Wartime and Wilderness in the West: Ernest Hemingway


Posted on May 16, 2019

As a man disillusioned by the ravages of war and lost love, Ernest Hemingway penned male-centric fictional works that spoke brusquely of the unpredictable American psyche and, as a result, has been considered a notable trailblazer in 20th-century naturalist literature in the United States.


Ernest Hemingway

Born on July 21, 1899, in Cicero, Illinois, Hemingway was raised conservatively in the suburbs yet enjoyed frequent vacations with his family at their cabin in Northern Michigan, where he became skilled in such outdoor activities as hunting and fishing. In high school, Hemingway was highly active as a writer in the school newspaper, Trapeze and Tabula, and his early experience as a journalist came in handy in his first job as a Kansas City Star reporter. He was only 18 years old, with an adventurous spirit that refused to be bogged down by college and the quiet academic lifestyle.


In 1918, Hemingway served in World War I as an American Red Cross ambulance driver for the Italian Army. However, he sustained injuries in Fossalta di Piave, Venice, and was hospitalized in Milan, where he met a nurse named Agnes von Kurowsky; the two would shortly be engaged to be married, but Kurowsky later left Hemingway for another man. Hemingway preserved his trauma from these events and translated it into his future written works.


In the mid-1920s, after meeting and receiving encouragement from a few established American writers in Paris-such as F. Scott Fitzgerald, Gertrude Stein, Ezra Pound, and James Joyce, known as the “Lost Generation”-Hemingway shifted from journalistic to fictional writing. His first published novel, The Sun Also Rises (1926), was widely successful and based on his travels and experiences in Europe. The postwar modernist novel centers on a group of American and British expatriates who travel from Paris to Spain, where their friendships and relationships are radically tested and transformed.


After settling down in Key West, Florida, with his second wife and son, Hemingway published A Farewell to Arms (1929), the novel that would quickly cement his place in American literary history. Set during World War I, A Farewell to Arms tells the tragic love story of American lieutenant Frederic Henry and English nurse Catherine Barkley, who struggle to keep their love and hopes-and themselves-alive in a time of violence, death, and disease.


Hemingway spent much of the 1930s traveling and indulging in various outdoor activities-including hunting in Africa, bullfighting in Spain, and deep-sea fishing (even buying his own fishing boat) in Florida-so much so that his public image as an outdoorsman would become as highly recognized as his written works. His travels spawned such works as the following: Death in the Afternoon (1932), a nonfictional study into the sport of bullfighting in Spain; Green Hills of Africa (1935), another nonfiction piece on big-game hunting in Africa; and To Have and Have Not (1937), a novella about a Floridian fishing boat captain in dire straits during the Great Depression.

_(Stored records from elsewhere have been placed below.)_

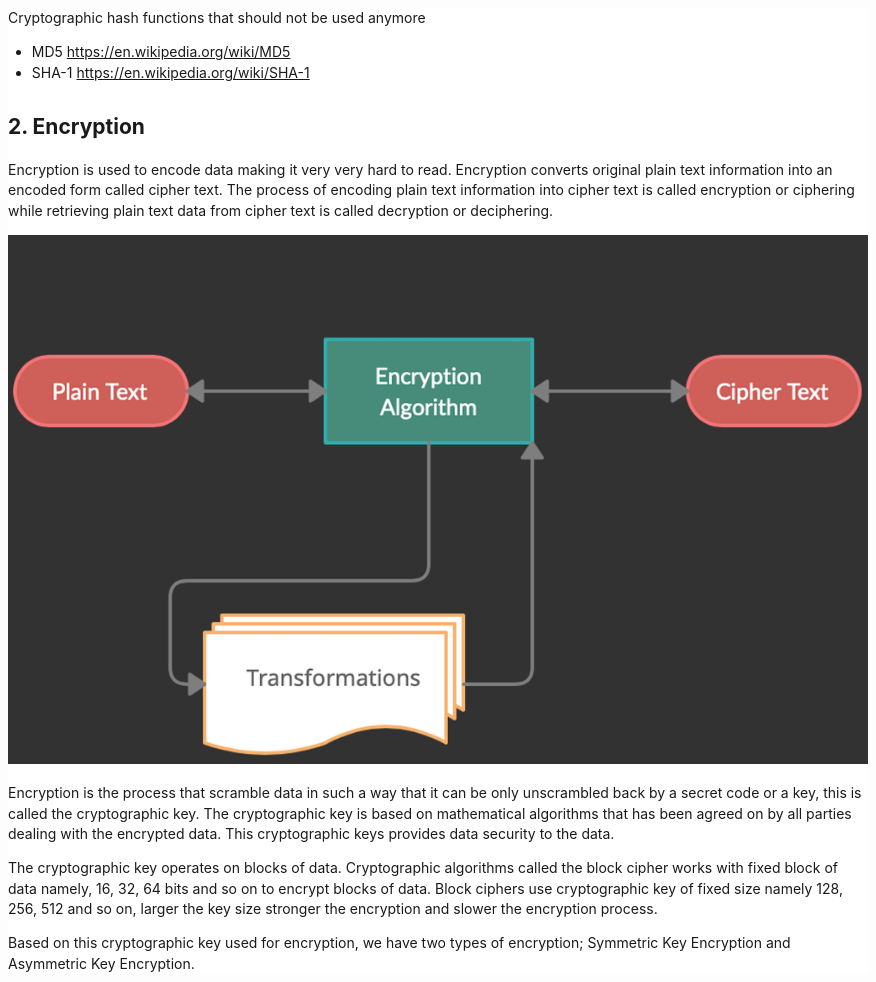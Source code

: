 Cryptographic hash functions that should not be used anymore

- MD5 <https://en.wikipedia.org/wiki/MD5>
- SHA-1 <https://en.wikipedia.org/wiki/SHA-1>

## 2. Encryption

Encryption is used to encode data making it very very hard to read. Encryption converts original plain text information into an encoded form called cipher text. The process of encoding plain text information into cipher text is called encryption or ciphering while retrieving plain text data from cipher text is called decryption or deciphering.

![Encryption](./readme_assets/Encryption.png)

Encryption is the process that scramble data in such a way that it can be only unscrambled back by a secret code or a key, this is called the cryptographic key.  The cryptographic key is based on mathematical algorithms that has been agreed on by all parties dealing with the encrypted data. This cryptographic keys provides data security to the data.

The cryptographic key operates on blocks of data. Cryptographic algorithms called the block cipher works with fixed block of data namely, 16, 32, 64 bits and so on to encrypt blocks of data. Block ciphers use cryptographic key of fixed size namely 128, 256, 512 and so on, larger the key size stronger the encryption and slower the encryption process.

Based on this cryptographic key used for encryption, we have two types of encryption; Symmetric Key Encryption and Asymmetric Key Encryption.
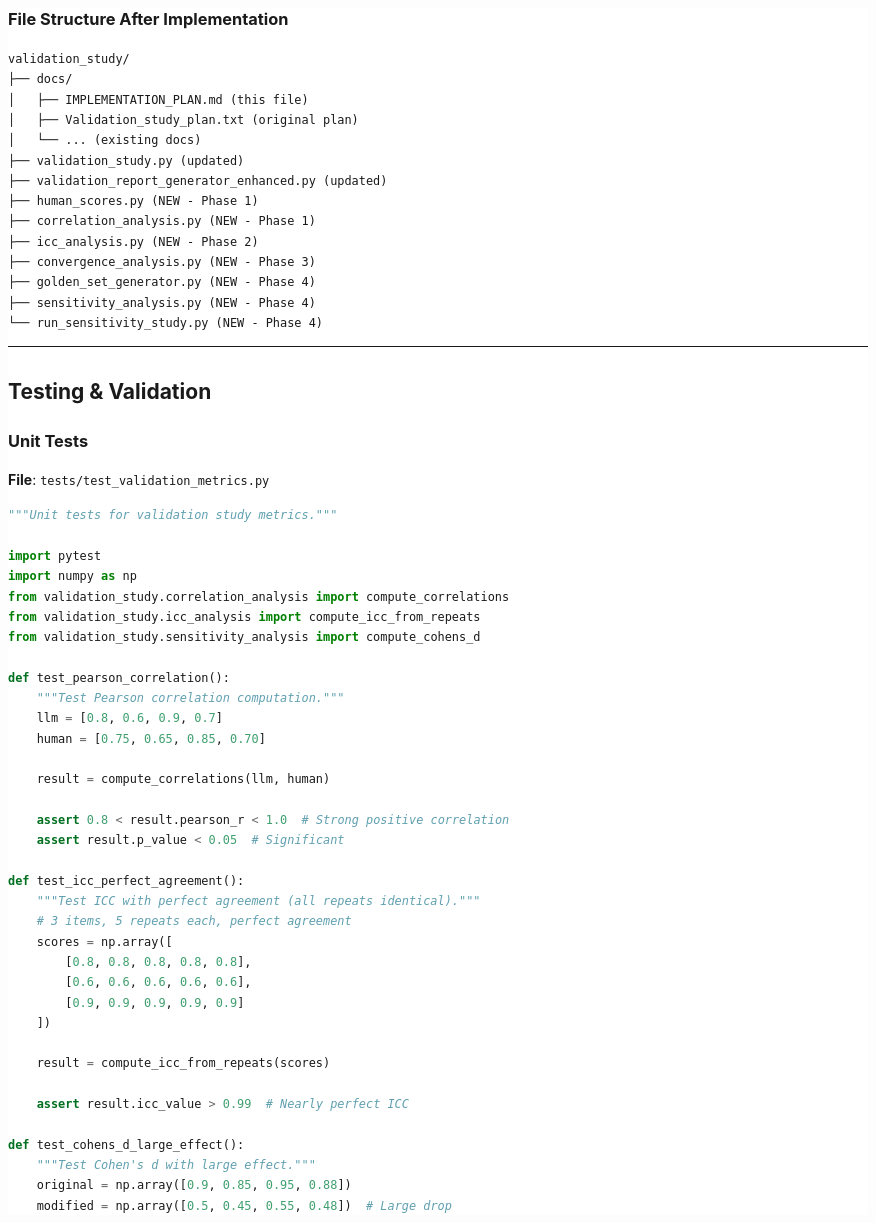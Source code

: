 ### File Structure After Implementation

```
validation_study/
├── docs/
│   ├── IMPLEMENTATION_PLAN.md (this file)
│   ├── Validation_study_plan.txt (original plan)
│   └── ... (existing docs)
├── validation_study.py (updated)
├── validation_report_generator_enhanced.py (updated)
├── human_scores.py (NEW - Phase 1)
├── correlation_analysis.py (NEW - Phase 1)
├── icc_analysis.py (NEW - Phase 2)
├── convergence_analysis.py (NEW - Phase 3)
├── golden_set_generator.py (NEW - Phase 4)
├── sensitivity_analysis.py (NEW - Phase 4)
└── run_sensitivity_study.py (NEW - Phase 4)
```

---

## Testing & Validation

### Unit Tests

**File**: `tests/test_validation_metrics.py`

```python
"""Unit tests for validation study metrics."""

import pytest
import numpy as np
from validation_study.correlation_analysis import compute_correlations
from validation_study.icc_analysis import compute_icc_from_repeats
from validation_study.sensitivity_analysis import compute_cohens_d

def test_pearson_correlation():
    """Test Pearson correlation computation."""
    llm = [0.8, 0.6, 0.9, 0.7]
    human = [0.75, 0.65, 0.85, 0.70]

    result = compute_correlations(llm, human)

    assert 0.8 < result.pearson_r < 1.0  # Strong positive correlation
    assert result.p_value < 0.05  # Significant

def test_icc_perfect_agreement():
    """Test ICC with perfect agreement (all repeats identical)."""
    # 3 items, 5 repeats each, perfect agreement
    scores = np.array([
        [0.8, 0.8, 0.8, 0.8, 0.8],
        [0.6, 0.6, 0.6, 0.6, 0.6],
        [0.9, 0.9, 0.9, 0.9, 0.9]
    ])

    result = compute_icc_from_repeats(scores)

    assert result.icc_value > 0.99  # Nearly perfect ICC

def test_cohens_d_large_effect():
    """Test Cohen's d with large effect."""
    original = np.array([0.9, 0.85, 0.95, 0.88])
    modified = np.array([0.5, 0.45, 0.55, 0.48])  # Large drop

```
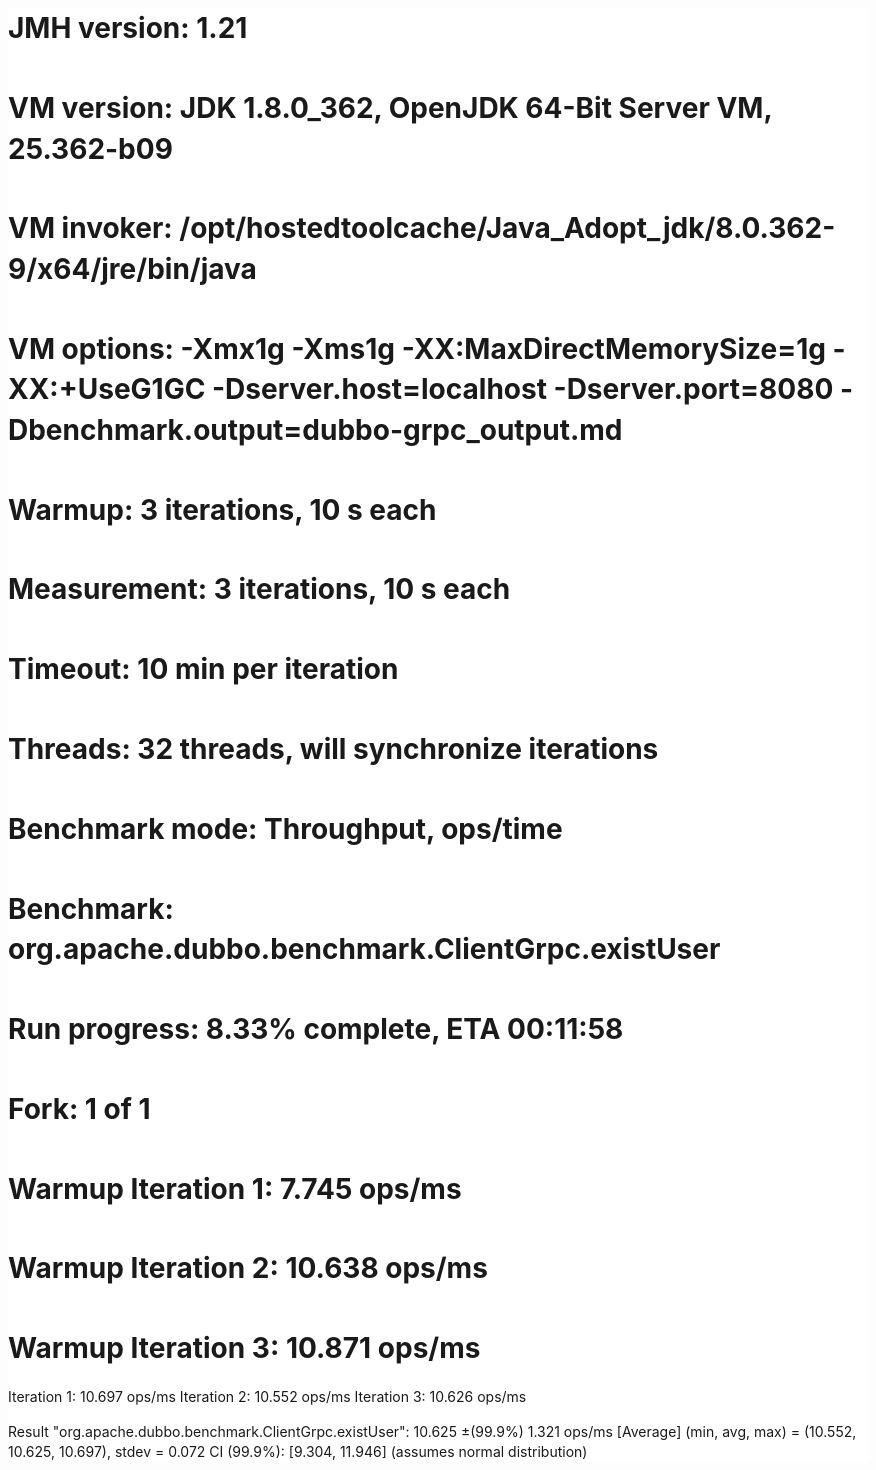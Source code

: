 
# JMH version: 1.21
# VM version: JDK 1.8.0_362, OpenJDK 64-Bit Server VM, 25.362-b09
# VM invoker: /opt/hostedtoolcache/Java_Adopt_jdk/8.0.362-9/x64/jre/bin/java
# VM options: -Xmx1g -Xms1g -XX:MaxDirectMemorySize=1g -XX:+UseG1GC -Dserver.host=localhost -Dserver.port=8080 -Dbenchmark.output=dubbo-grpc_output.md
# Warmup: 3 iterations, 10 s each
# Measurement: 3 iterations, 10 s each
# Timeout: 10 min per iteration
# Threads: 32 threads, will synchronize iterations
# Benchmark mode: Throughput, ops/time
# Benchmark: org.apache.dubbo.benchmark.ClientGrpc.existUser

# Run progress: 8.33% complete, ETA 00:11:58
# Fork: 1 of 1
# Warmup Iteration   1: 7.745 ops/ms
# Warmup Iteration   2: 10.638 ops/ms
# Warmup Iteration   3: 10.871 ops/ms
Iteration   1: 10.697 ops/ms
Iteration   2: 10.552 ops/ms
Iteration   3: 10.626 ops/ms


Result "org.apache.dubbo.benchmark.ClientGrpc.existUser":
  10.625 ±(99.9%) 1.321 ops/ms [Average]
  (min, avg, max) = (10.552, 10.625, 10.697), stdev = 0.072
  CI (99.9%): [9.304, 11.946] (assumes normal distribution)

Serving as a war correspondent during the Spanish Civil War of 1936-1939, Hemingway based his novel For Whom the Bell Tolls (1940) on his experiences in Spain; it would become his most commercially successful work among his other novels. Titled after a meditation quote from metaphysical poet John Donne, For Whom the Bell Tolls tells the story of a young American caught in the midst of the Spanish Civil War and whose role in the war’s guerrilla movement could change Spanish history in a single blow.


After World War II, Hemingway moved to Cuba and continued traveling and writing. In 1951, he wrote The Old Man and the Sea, a novella about the maritime misadventures of a Cuban fisherman in hot pursuit of a long-sought-after giant marlin. The Old Man and the Sea was incredibly well received, winning the 1953 Pulitzer Prize and earning Hemingway the 1954 Nobel Prize in Literature.


Hemingway moved from Cuba to Ketchum, Idaho, in 1960. Suffering from anxiety and depression as well as the ghosts of long-ago war and traveling injuries, the writer was hospitalized twice at the Mayo Clinic before shortly thereafter taking his own life with a shotgun at his Idaho home.